┌─ SUPPLIED ENTRIES
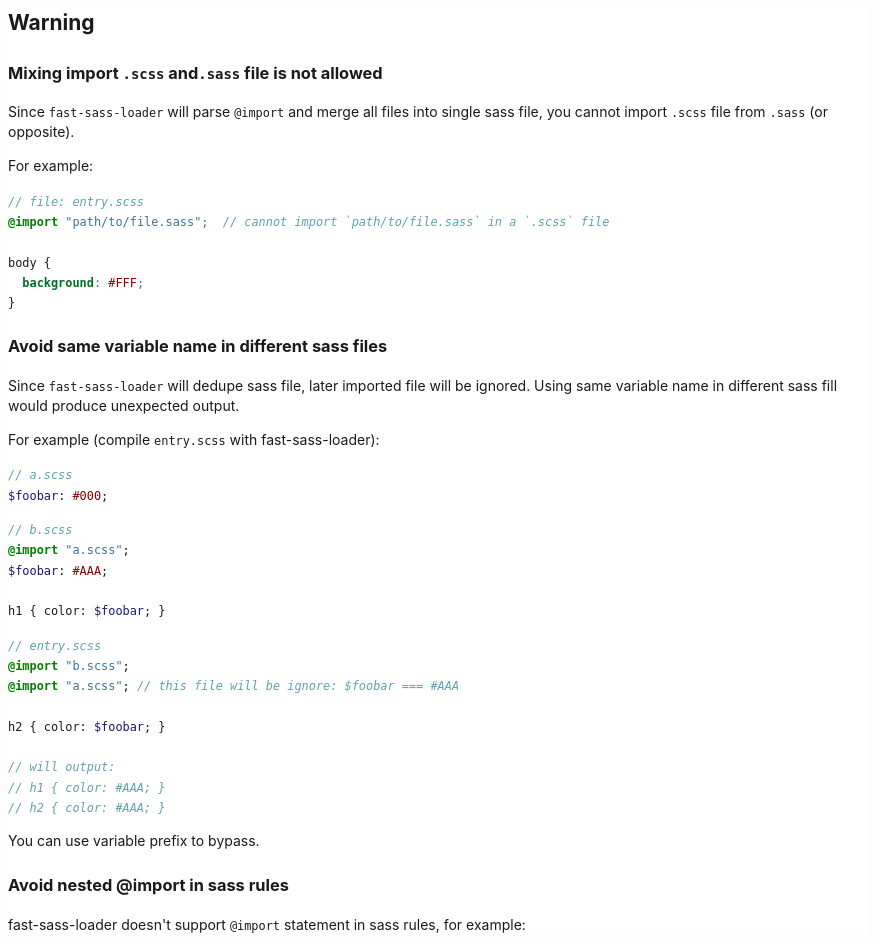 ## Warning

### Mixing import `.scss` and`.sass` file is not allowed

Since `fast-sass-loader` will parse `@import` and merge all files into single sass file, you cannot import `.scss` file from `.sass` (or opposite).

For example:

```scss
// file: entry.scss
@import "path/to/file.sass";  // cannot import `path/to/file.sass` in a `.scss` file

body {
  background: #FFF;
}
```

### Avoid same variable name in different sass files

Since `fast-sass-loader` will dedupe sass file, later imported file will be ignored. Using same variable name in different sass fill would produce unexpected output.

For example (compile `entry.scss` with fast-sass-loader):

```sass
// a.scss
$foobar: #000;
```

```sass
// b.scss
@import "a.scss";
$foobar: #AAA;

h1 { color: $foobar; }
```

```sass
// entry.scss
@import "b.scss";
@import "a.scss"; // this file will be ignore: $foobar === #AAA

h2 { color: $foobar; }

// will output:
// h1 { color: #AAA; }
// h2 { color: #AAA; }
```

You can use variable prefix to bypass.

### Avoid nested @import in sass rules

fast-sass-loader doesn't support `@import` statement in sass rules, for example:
└─
THE PROBLEM:
How many of the lines in the data above carry the word "rules"? Say the number and nothing else.

PROBLEM SOLUTION:
2